I love having The Blue Sky Conversation. It’s one of my favorite parts of doing creative work.
The term “ Blue Sky” is part of the creative process that I have taken from theme park design. In the early stages of designing an attraction or themed environment, the creative team goes through an extensive brainstorming session in which they suggest everything they’d like to include within the project. During this Blue Sky stage of the project, the attraction or environment can be anything, with no consideration for budget, scope, or even physics.
The Blue Sky Conversation is a time when a project can be anything. For me, it’s not considering the duration or the cost of my labor or even instrumentation, but a pure expression of creativity shared between collaborators. This space is sacred to me and a necessary and important part of every project.

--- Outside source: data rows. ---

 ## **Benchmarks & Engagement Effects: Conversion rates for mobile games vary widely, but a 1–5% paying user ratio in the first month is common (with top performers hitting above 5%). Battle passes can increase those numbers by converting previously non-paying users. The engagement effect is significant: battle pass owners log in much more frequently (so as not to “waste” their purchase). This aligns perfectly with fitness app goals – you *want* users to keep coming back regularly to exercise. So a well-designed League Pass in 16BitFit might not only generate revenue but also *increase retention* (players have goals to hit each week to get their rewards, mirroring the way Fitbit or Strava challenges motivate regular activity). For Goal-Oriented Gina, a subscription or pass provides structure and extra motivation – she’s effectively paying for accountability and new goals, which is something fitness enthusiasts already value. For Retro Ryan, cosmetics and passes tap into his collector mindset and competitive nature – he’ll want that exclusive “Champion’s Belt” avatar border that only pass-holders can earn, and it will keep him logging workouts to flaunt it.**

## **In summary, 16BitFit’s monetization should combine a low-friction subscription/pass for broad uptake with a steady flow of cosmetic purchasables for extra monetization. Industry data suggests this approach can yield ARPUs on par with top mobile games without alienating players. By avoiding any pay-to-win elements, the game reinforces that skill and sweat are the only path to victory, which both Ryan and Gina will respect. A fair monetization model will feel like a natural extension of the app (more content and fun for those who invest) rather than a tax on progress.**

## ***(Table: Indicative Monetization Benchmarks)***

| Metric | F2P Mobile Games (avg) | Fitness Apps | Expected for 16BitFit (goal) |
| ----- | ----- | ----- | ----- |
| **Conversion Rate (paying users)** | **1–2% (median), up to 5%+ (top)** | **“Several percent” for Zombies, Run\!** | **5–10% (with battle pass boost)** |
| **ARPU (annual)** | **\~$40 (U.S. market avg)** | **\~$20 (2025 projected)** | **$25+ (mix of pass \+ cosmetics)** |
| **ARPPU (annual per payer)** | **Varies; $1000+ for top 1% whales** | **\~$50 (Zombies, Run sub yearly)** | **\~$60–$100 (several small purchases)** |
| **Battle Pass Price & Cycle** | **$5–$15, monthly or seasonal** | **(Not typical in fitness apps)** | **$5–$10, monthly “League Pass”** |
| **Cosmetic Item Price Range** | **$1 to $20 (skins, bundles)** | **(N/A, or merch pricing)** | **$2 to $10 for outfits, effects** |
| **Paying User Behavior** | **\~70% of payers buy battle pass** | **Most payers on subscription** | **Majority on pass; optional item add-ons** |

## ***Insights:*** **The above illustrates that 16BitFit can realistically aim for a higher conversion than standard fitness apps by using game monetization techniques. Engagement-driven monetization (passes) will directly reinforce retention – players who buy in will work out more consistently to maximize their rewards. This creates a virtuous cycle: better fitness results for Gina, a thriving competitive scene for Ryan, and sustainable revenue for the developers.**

I think The Blue Sky Conversation is a really effective way of getting to know a potential collaborator and I have (and will continue to) use it as a litmus test to see whether or not we would be a good fit. If you don’t contribute to The Blue Sky Conversation, it’s a big red flag for me and we’re probably not going to work well together. On the other hand, if you bring a lot to the table during The Blue Sky Conversation, we are likely to become repeat collaborators.
The Blue Sky Conversation is a discussion of a creative idea purely in the abstract. The moment that musical parameters are introduced to the conversation, that is a pivot point out of abstraction and into reality. It is around this time that we introduce ideas about instrumentation and duration to The Blue Sky Conversation that we talk about how the project will be funded and how we will be compensated for our work.

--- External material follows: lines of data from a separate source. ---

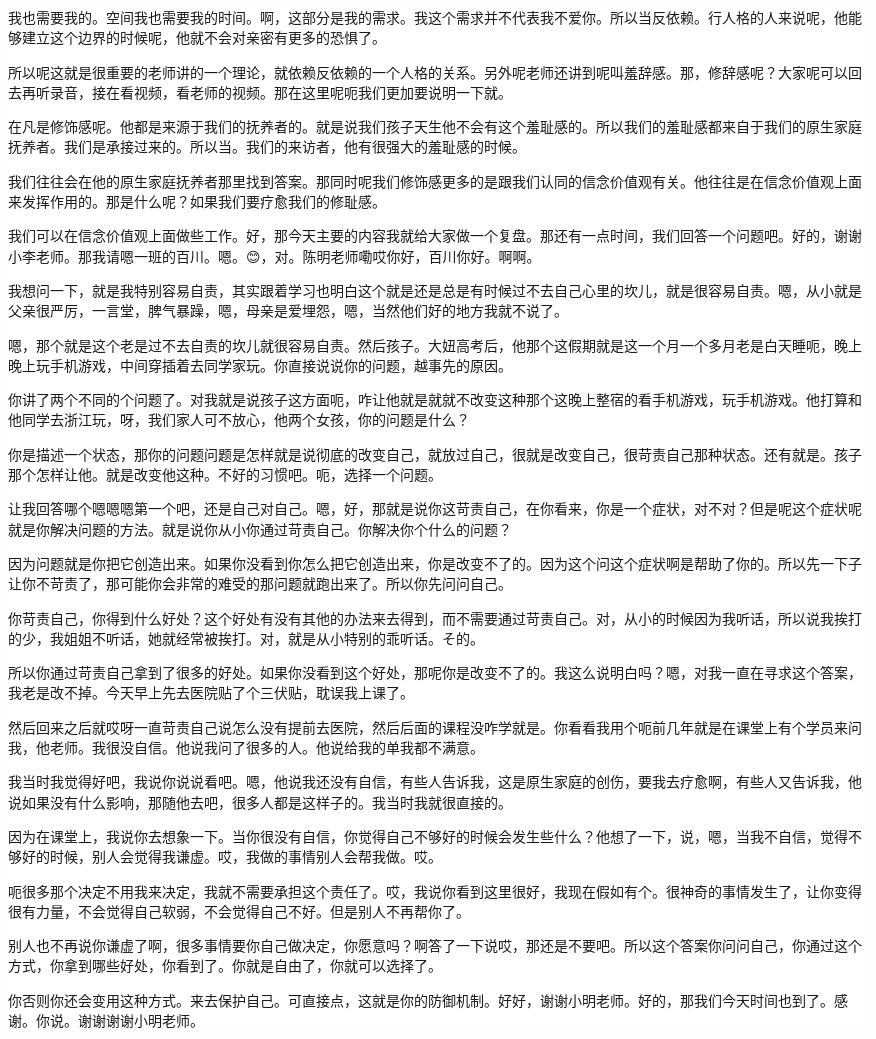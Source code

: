 我也需要我的。空间我也需要我的时间。啊，这部分是我的需求。我这个需求并不代表我不爱你。所以当反依赖。行人格的人来说呢，他能够建立这个边界的时候呢，他就不会对亲密有更多的恐惧了。

所以呢这就是很重要的老师讲的一个理论，就依赖反依赖的一个人格的关系。另外呢老师还讲到呢叫羞辞感。那，修辞感呢？大家呢可以回去再听录音，接在看视频，看老师的视频。那在这里呢呃我们更加要说明一下就。

在凡是修饰感呢。他都是来源于我们的抚养者的。就是说我们孩子天生他不会有这个羞耻感的。所以我们的羞耻感都来自于我们的原生家庭抚养者。我们是承接过来的。所以当。我们的来访者，他有很强大的羞耻感的时候。

我们往往会在他的原生家庭抚养者那里找到答案。那同时呢我们修饰感更多的是跟我们认同的信念价值观有关。他往往是在信念价值观上面来发挥作用的。那是什么呢？如果我们要疗愈我们的修耻感。

我们可以在信念价值观上面做些工作。好，那今天主要的内容我就给大家做一个复盘。那还有一点时间，我们回答一个问题吧。好的，谢谢小李老师。那我请嗯一班的百川。嗯。😊，对。陈明老师嘞哎你好，百川你好。啊啊。

我想问一下，就是我特别容易自责，其实跟着学习也明白这个就是还是总是有时候过不去自己心里的坎儿，就是很容易自责。嗯，从小就是父亲很严厉，一言堂，脾气暴躁，嗯，母亲是爱埋怨，嗯，当然他们好的地方我就不说了。

嗯，那个就是这个老是过不去自责的坎儿就很容易自责。然后孩子。大妞高考后，他那个这假期就是这一个月一个多月老是白天睡呃，晚上晚上玩手机游戏，中间穿插着去同学家玩。你直接说说你的问题，越事先的原因。

你讲了两个不同的个问题了。对我就是说孩子这方面呃，咋让他就是就就不改变这种那个这晚上整宿的看手机游戏，玩手机游戏。他打算和他同学去浙江玩，呀，我们家人可不放心，他两个女孩，你的问题是什么？

你是描述一个状态，那你的问题问题是怎样就是说彻底的改变自己，就放过自己，很就是改变自己，很苛责自己那种状态。还有就是。孩子那个怎样让他。就是改变他这种。不好的习惯吧。呃，选择一个问题。

让我回答哪个嗯嗯嗯第一个吧，还是自己对自己。嗯，好，那就是说你这苛责自己，在你看来，你是一个症状，对不对？但是呢这个症状呢就是你解决问题的方法。就是说你从小你通过苛责自己。你解决你个什么的问题？

因为问题就是你把它创造出来。如果你没看到你怎么把它创造出来，你是改变不了的。因为这个问这个症状啊是帮助了你的。所以先一下子让你不苛责了，那可能你会非常的难受的那问题就跑出来了。所以你先问问自己。

你苛责自己，你得到什么好处？这个好处有没有其他的办法来去得到，而不需要通过苛责自己。对，从小的时候因为我听话，所以说我挨打的少，我姐姐不听话，她就经常被挨打。对，就是从小特别的乖听话。そ的。

所以你通过苛责自己拿到了很多的好处。如果你没看到这个好处，那呢你是改变不了的。我这么说明白吗？嗯，对我一直在寻求这个答案，我老是改不掉。今天早上先去医院贴了个三伏贴，耽误我上课了。

然后回来之后就哎呀一直苛责自己说怎么没有提前去医院，然后后面的课程没咋学就是。你看看我用个呃前几年就是在课堂上有个学员来问我，他老师。我很没自信。他说我问了很多的人。他说给我的单我都不满意。

我当时我觉得好吧，我说你说说看吧。嗯，他说我还没有自信，有些人告诉我，这是原生家庭的创伤，要我去疗愈啊，有些人又告诉我，他说如果没有什么影响，那随他去吧，很多人都是这样子的。我当时我就很直接的。

因为在课堂上，我说你去想象一下。当你很没有自信，你觉得自己不够好的时候会发生些什么？他想了一下，说，嗯，当我不自信，觉得不够好的时候，别人会觉得我谦虚。哎，我做的事情别人会帮我做。哎。

呃很多那个决定不用我来决定，我就不需要承担这个责任了。哎，我说你看到这里很好，我现在假如有个。很神奇的事情发生了，让你变得很有力量，不会觉得自己软弱，不会觉得自己不好。但是别人不再帮你了。

别人也不再说你谦虚了啊，很多事情要你自己做决定，你愿意吗？啊答了一下说哎，那还是不要吧。所以这个答案你问问自己，你通过这个方式，你拿到哪些好处，你看到了。你就是自由了，你就可以选择了。

你否则你还会变用这种方式。来去保护自己。可直接点，这就是你的防御机制。好好，谢谢小明老师。好的，那我们今天时间也到了。感谢。你说。谢谢谢谢小明老师。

If you have a successful Blue Sky Conversation with me and you go through the commissioning and contracting process, congratulations, you’ve done it. We have crossed our i’s and dotted our t’s. If you have not had a successful Blue Sky Conversation with me, we are probably not going to put together a contract and I will likely have suggested another composer for you to work with or stopped having the conversation altogether.

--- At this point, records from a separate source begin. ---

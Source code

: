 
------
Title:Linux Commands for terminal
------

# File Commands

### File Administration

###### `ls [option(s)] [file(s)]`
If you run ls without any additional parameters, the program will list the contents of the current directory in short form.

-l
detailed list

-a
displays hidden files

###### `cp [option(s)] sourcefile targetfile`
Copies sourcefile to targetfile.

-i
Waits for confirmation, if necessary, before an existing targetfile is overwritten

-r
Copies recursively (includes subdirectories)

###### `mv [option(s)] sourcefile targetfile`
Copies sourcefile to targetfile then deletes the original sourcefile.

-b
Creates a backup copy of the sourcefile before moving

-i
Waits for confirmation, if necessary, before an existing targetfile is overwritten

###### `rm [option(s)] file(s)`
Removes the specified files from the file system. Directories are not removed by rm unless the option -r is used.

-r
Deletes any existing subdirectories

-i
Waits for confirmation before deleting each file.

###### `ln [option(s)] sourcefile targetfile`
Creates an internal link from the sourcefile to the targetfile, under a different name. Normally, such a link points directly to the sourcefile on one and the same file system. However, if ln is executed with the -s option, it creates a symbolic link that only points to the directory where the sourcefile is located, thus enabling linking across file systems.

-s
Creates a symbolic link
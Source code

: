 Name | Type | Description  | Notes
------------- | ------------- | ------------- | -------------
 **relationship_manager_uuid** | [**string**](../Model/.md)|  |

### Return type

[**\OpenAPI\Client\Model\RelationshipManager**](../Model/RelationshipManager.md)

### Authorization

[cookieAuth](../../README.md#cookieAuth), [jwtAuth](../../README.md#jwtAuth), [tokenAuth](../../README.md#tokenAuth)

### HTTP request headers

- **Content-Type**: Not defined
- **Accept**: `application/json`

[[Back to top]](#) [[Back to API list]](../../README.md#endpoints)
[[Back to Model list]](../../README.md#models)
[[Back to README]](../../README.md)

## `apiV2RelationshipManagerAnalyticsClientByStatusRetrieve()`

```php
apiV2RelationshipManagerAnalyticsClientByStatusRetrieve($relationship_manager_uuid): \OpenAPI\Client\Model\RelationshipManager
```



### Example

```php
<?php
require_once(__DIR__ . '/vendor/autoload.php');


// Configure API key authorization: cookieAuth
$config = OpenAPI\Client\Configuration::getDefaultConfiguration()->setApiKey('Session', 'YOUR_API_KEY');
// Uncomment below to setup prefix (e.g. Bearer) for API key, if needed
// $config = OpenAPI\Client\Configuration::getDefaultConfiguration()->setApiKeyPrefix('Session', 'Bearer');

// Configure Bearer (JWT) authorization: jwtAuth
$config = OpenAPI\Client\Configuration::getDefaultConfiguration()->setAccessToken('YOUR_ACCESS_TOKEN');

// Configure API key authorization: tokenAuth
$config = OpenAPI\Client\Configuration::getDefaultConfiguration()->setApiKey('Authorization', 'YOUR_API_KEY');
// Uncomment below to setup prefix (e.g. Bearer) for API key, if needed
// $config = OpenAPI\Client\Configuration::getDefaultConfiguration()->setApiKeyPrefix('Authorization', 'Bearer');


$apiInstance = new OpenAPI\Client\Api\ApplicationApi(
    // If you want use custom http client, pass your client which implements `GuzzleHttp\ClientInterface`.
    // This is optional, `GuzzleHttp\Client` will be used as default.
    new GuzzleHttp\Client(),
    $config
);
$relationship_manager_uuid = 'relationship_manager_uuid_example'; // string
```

If you have a successful Blue Sky Conversation with me and you do not go through the commissioning and contracting process, you forfeit any shared thoughts we may have come up with and any ownership over those shared creative visions. If you choose not to commission me after The Blue Sky Conversation, I reserve the right to use any ideas we have spent time and effort developing for any other creative project with any other collaborator.
I’m not interested in stealing ideas you may have approached me with. The Blue Sky Conversation is special because because you don’t walk into that space with preconceptions or expectations. I’m not interested in taking your ideas and pulling them out from under you, I just don’t want to do the work of Blue Sky and come out the other side with a great idea that can’t be funded or used ever again. This is a thing that happens in theme park design: a designer will spent months coming up with an awesome idea that doesn’t get approved for funding and then that idea is archived, never to be used again. I have gone through that before, and it’s always hard, and I’d rather not deal with it again.
It’s okay to not have the ability to go through the commissioning process, whether it be because of funding or timing or scope or for any other reason. It’s also okay to have The Blue Sky Conversation with no intention of commissioning, because of serendipity or a desire to get to know me better. And it’s even okay to opt out of The Blue Sky Conversation altogether because it’s not compatible with how you work with composers.
As for me, I will continue to love and cherish The Blue Sky Conversation. I hope that we get to have one someday. I hope we both get to be in a space together in which the music can still be anything.